Every record must be repeated exactly, with no omission.

> **Exercise inputs**
=== Begin Enclosure ===
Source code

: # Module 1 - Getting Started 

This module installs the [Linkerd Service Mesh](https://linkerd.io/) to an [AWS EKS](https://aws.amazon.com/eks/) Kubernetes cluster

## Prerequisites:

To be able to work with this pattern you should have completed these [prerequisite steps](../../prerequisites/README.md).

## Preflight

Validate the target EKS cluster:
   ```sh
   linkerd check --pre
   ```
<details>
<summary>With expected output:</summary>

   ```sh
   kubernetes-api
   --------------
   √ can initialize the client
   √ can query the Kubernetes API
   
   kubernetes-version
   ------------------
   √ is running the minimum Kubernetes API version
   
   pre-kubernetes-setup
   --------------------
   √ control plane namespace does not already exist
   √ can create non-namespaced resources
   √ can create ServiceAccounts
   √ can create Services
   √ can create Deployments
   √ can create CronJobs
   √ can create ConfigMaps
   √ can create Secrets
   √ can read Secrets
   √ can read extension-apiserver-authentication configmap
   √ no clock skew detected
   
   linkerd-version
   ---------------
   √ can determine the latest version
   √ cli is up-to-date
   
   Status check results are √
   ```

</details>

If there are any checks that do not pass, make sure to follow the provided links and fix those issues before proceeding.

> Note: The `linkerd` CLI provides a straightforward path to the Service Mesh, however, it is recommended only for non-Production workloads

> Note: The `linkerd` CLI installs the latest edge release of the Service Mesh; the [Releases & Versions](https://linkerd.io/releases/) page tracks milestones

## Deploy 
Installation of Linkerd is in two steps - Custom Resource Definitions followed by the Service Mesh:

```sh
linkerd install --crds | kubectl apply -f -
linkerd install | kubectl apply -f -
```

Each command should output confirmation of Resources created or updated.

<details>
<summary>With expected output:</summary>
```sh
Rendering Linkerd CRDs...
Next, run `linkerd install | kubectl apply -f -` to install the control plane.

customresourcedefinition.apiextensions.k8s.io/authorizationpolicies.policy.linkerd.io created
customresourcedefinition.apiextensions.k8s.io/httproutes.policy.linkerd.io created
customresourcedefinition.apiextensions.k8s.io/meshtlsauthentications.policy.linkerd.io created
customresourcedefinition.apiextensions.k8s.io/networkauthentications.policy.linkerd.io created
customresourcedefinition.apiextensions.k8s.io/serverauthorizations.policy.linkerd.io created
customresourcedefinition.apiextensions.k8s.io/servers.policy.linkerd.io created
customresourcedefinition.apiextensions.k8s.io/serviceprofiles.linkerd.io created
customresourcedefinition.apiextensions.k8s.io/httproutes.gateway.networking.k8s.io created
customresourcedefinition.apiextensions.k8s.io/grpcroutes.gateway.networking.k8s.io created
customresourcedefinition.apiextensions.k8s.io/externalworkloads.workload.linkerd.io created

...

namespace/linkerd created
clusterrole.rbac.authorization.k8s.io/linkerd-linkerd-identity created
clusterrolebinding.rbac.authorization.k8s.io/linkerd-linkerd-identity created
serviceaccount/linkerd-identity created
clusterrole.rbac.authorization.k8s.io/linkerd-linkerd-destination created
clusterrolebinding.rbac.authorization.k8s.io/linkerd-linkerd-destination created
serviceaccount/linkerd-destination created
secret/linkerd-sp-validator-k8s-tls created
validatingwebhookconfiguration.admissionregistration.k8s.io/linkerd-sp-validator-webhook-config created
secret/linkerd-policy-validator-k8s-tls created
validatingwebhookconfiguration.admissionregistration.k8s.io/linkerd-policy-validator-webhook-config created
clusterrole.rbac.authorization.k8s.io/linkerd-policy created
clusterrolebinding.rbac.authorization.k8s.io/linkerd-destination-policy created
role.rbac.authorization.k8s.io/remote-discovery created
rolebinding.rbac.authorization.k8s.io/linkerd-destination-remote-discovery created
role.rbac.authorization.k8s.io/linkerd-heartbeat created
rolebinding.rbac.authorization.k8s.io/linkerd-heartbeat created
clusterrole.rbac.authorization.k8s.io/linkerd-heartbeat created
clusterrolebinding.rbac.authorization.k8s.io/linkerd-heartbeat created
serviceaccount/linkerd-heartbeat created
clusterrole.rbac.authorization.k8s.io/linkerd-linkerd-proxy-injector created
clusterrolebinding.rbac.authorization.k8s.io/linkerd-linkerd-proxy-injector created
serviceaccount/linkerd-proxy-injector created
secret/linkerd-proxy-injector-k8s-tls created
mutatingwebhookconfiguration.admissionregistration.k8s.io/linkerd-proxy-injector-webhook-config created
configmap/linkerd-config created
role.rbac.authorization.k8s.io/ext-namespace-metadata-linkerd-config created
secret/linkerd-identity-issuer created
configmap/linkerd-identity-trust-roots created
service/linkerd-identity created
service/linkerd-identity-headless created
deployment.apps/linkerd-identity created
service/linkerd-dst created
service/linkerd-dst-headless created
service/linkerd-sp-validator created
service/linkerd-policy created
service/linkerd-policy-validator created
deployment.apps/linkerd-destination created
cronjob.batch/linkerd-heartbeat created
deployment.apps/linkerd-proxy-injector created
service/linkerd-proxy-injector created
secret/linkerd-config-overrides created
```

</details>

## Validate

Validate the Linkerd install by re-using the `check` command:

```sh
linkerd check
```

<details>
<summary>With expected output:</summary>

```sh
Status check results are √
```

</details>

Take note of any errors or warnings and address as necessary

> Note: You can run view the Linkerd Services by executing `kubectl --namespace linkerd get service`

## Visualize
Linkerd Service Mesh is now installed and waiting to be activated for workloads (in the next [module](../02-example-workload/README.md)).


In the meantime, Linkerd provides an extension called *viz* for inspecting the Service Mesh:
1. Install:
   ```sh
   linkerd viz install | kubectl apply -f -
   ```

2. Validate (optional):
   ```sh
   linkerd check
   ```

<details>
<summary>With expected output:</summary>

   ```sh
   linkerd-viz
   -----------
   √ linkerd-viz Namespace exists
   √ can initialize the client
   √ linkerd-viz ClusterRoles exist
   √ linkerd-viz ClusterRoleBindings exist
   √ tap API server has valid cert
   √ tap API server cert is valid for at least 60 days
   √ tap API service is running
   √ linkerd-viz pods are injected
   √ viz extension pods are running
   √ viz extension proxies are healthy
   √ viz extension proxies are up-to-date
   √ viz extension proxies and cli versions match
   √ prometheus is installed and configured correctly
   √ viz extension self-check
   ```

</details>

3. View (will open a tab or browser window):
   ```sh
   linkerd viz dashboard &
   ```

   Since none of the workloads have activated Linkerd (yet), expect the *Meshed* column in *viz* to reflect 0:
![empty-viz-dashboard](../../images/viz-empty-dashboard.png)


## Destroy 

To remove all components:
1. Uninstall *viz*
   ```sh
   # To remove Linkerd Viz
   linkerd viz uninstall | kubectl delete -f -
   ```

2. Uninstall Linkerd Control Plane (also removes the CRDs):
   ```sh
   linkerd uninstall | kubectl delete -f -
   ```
=== End Enclosure ===
> **Your solution**
Source code

: # Module 1 - Getting Started 

This module installs the [Linkerd Service Mesh](https://linkerd.io/) to an [AWS EKS](https://aws.amazon.com/eks/) Kubernetes cluster

## Prerequisites:

To be able to work with this pattern you should have completed these [prerequisite steps](../../prerequisites/README.md).

## Preflight

Validate the target EKS cluster:
   ```sh
   linkerd check --pre
   ```
<details>
<summary>With expected output:</summary>

   ```sh
   kubernetes-api
   --------------
   √ can initialize the client
   √ can query the Kubernetes API
   
   kubernetes-version
   ------------------
   √ is running the minimum Kubernetes API version
   
   pre-kubernetes-setup
   --------------------
   √ control plane namespace does not already exist
   √ can create non-namespaced resources
   √ can create ServiceAccounts
   √ can create Services
   √ can create Deployments
   √ can create CronJobs
   √ can create ConfigMaps
   √ can create Secrets
   √ can read Secrets
   √ can read extension-apiserver-authentication configmap
   √ no clock skew detected
   
   linkerd-version
   ---------------
   √ can determine the latest version
   √ cli is up-to-date
   
   Status check results are √
   ```

</details>

If there are any checks that do not pass, make sure to follow the provided links and fix those issues before proceeding.

> Note: The `linkerd` CLI provides a straightforward path to the Service Mesh, however, it is recommended only for non-Production workloads

> Note: The `linkerd` CLI installs the latest edge release of the Service Mesh; the [Releases & Versions](https://linkerd.io/releases/) page tracks milestones

## Deploy 
Installation of Linkerd is in two steps - Custom Resource Definitions followed by the Service Mesh:

```sh
linkerd install --crds | kubectl apply -f -
linkerd install | kubectl apply -f -
```

Each command should output confirmation of Resources created or updated.

<details>
<summary>With expected output:</summary>
```sh
Rendering Linkerd CRDs...
Next, run `linkerd install | kubectl apply -f -` to install the control plane.

customresourcedefinition.apiextensions.k8s.io/authorizationpolicies.policy.linkerd.io created
customresourcedefinition.apiextensions.k8s.io/httproutes.policy.linkerd.io created
customresourcedefinition.apiextensions.k8s.io/meshtlsauthentications.policy.linkerd.io created
customresourcedefinition.apiextensions.k8s.io/networkauthentications.policy.linkerd.io created
customresourcedefinition.apiextensions.k8s.io/serverauthorizations.policy.linkerd.io created
customresourcedefinition.apiextensions.k8s.io/servers.policy.linkerd.io created
customresourcedefinition.apiextensions.k8s.io/serviceprofiles.linkerd.io created
customresourcedefinition.apiextensions.k8s.io/httproutes.gateway.networking.k8s.io created
customresourcedefinition.apiextensions.k8s.io/grpcroutes.gateway.networking.k8s.io created
customresourcedefinition.apiextensions.k8s.io/externalworkloads.workload.linkerd.io created

...

namespace/linkerd created
clusterrole.rbac.authorization.k8s.io/linkerd-linkerd-identity created
clusterrolebinding.rbac.authorization.k8s.io/linkerd-linkerd-identity created
serviceaccount/linkerd-identity created
clusterrole.rbac.authorization.k8s.io/linkerd-linkerd-destination created
clusterrolebinding.rbac.authorization.k8s.io/linkerd-linkerd-destination created
serviceaccount/linkerd-destination created
secret/linkerd-sp-validator-k8s-tls created
validatingwebhookconfiguration.admissionregistration.k8s.io/linkerd-sp-validator-webhook-config created
secret/linkerd-policy-validator-k8s-tls created
validatingwebhookconfiguration.admissionregistration.k8s.io/linkerd-policy-validator-webhook-config created
clusterrole.rbac.authorization.k8s.io/linkerd-policy created
clusterrolebinding.rbac.authorization.k8s.io/linkerd-destination-policy created
role.rbac.authorization.k8s.io/remote-discovery created
rolebinding.rbac.authorization.k8s.io/linkerd-destination-remote-discovery created
role.rbac.authorization.k8s.io/linkerd-heartbeat created
rolebinding.rbac.authorization.k8s.io/linkerd-heartbeat created
clusterrole.rbac.authorization.k8s.io/linkerd-heartbeat created
clusterrolebinding.rbac.authorization.k8s.io/linkerd-heartbeat created
serviceaccount/linkerd-heartbeat created
clusterrole.rbac.authorization.k8s.io/linkerd-linkerd-proxy-injector created
clusterrolebinding.rbac.authorization.k8s.io/linkerd-linkerd-proxy-injector created
serviceaccount/linkerd-proxy-injector created
secret/linkerd-proxy-injector-k8s-tls created
mutatingwebhookconfiguration.admissionregistration.k8s.io/linkerd-proxy-injector-webhook-config created
configmap/linkerd-config created
role.rbac.authorization.k8s.io/ext-namespace-metadata-linkerd-config created
secret/linkerd-identity-issuer created
configmap/linkerd-identity-trust-roots created
service/linkerd-identity created
service/linkerd-identity-headless created
deployment.apps/linkerd-identity created
service/linkerd-dst created
service/linkerd-dst-headless created
service/linkerd-sp-validator created
service/linkerd-policy created
service/linkerd-policy-validator created
deployment.apps/linkerd-destination created
cronjob.batch/linkerd-heartbeat created
deployment.apps/linkerd-proxy-injector created
service/linkerd-proxy-injector created
secret/linkerd-config-overrides created
```

</details>

## Validate

Validate the Linkerd install by re-using the `check` command:

```sh
linkerd check
```

<details>
<summary>With expected output:</summary>

```sh
Status check results are √
```

</details>

Take note of any errors or warnings and address as necessary

> Note: You can run view the Linkerd Services by executing `kubectl --namespace linkerd get service`

## Visualize
Linkerd Service Mesh is now installed and waiting to be activated for workloads (in the next [module](../02-example-workload/README.md)).


In the meantime, Linkerd provides an extension called *viz* for inspecting the Service Mesh:
1. Install:
   ```sh
   linkerd viz install | kubectl apply -f -
   ```

2. Validate (optional):
   ```sh
   linkerd check
   ```

<details>
<summary>With expected output:</summary>

   ```sh
   linkerd-viz
   -----------
   √ linkerd-viz Namespace exists
   √ can initialize the client
   √ linkerd-viz ClusterRoles exist
   √ linkerd-viz ClusterRoleBindings exist
   √ tap API server has valid cert
   √ tap API server cert is valid for at least 60 days
   √ tap API service is running
   √ linkerd-viz pods are injected
   √ viz extension pods are running
   √ viz extension proxies are healthy
   √ viz extension proxies are up-to-date
   √ viz extension proxies and cli versions match
   √ prometheus is installed and configured correctly
   √ viz extension self-check
   ```

</details>

3. View (will open a tab or browser window):
   ```sh
   linkerd viz dashboard &
   ```

   Since none of the workloads have activated Linkerd (yet), expect the *Meshed* column in *viz* to reflect 0:
![empty-viz-dashboard](../../images/viz-empty-dashboard.png)


## Destroy 

To remove all components:
1. Uninstall *viz*
   ```sh
   # To remove Linkerd Viz
   linkerd viz uninstall | kubectl delete -f -
   ```

2. Uninstall Linkerd Control Plane (also removes the CRDs):
   ```sh
   linkerd uninstall | kubectl delete -f -
   ```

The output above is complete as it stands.